Меня жгло как огнем в ее присутствии… но к чему мне было знать, что это был за огонь, на котором я горел и таял, — благо мне было сладко таять и гореть.
Светец, с ущемленной в него горящей лучиной, которую надобно было беспрестанно заменять новою, обратил на себя мое особенное внимание; иные лучины горели как-то очень прихотливо: иногда пламя пылало ярко, иногда чуть-чуть перебиралось и вдруг опять сильно вспыхивало; обгоревший, обуглившийся конец лучины то загибался крючком в сторону, то падал, треща, и звеня, и ломаясь; иногда вдруг лучина начинала шипеть, и струйка серого дыма начинала бить, как струйка воды из фонтанчика, вправо или влево.

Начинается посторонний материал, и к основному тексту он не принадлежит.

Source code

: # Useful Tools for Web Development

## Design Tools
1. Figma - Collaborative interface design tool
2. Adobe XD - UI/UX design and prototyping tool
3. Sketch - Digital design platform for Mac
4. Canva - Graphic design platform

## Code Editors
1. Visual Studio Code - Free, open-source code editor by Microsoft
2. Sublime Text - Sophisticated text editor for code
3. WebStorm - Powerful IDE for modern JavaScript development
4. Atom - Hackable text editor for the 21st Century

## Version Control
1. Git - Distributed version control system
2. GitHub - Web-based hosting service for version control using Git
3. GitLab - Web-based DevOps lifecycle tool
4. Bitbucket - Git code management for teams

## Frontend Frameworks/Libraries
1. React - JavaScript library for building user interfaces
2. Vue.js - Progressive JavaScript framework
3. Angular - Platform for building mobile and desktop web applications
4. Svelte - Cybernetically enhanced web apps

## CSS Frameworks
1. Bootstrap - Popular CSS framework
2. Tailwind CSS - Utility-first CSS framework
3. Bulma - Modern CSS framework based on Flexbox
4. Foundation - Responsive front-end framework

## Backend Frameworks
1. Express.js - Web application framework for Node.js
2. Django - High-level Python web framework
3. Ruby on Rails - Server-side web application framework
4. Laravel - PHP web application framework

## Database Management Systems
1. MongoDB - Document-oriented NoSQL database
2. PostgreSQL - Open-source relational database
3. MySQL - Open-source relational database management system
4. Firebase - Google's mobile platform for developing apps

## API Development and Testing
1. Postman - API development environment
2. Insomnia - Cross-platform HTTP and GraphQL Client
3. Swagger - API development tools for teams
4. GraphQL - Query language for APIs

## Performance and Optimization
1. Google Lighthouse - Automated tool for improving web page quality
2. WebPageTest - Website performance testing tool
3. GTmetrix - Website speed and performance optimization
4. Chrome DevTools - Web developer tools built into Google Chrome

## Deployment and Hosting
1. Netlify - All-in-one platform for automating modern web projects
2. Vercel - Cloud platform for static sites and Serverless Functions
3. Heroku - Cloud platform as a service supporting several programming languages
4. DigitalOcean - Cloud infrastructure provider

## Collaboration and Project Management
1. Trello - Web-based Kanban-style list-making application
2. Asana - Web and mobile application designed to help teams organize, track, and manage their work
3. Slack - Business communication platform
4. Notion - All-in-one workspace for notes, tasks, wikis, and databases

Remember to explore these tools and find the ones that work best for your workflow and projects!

Костер стал гореть не очень ярко; тогда пожарные, входя во дворы, приносили оттуда поленья дров, подкладывали их в огонь, — на минуту дым становился гуще, а затем огонь яростно взрывал его, и отблески пламени заставляли дома дрожать, ежиться.
Окончив ужин, все расположились вокруг костра; перед ними, торопливо поедая дерево, горел огонь, сзади нависла тьма, окутав лес и небо. Больной, широко открыв глаза, смотрел в огонь, непрерывно кашлял, весь дрожал — казалось, что остатки жизни нетерпеливо рвутся из его груди, стремясь покинуть тело, источенное недугом. Отблески пламени дрожали на его лице, не оживляя мертвой кожи. Только глаза больного горели угасающим огнем.
Наша литература — наша гордость, лучшее, что создано нами как нацией. В ней — вся наша философия, в ней запечатлены великие порывы духа; в этом дивном, сказочно быстро построенном храме по сей день ярко горят умы великой красы и силы, сердца святой чистоты — умы и сердца истинных художников.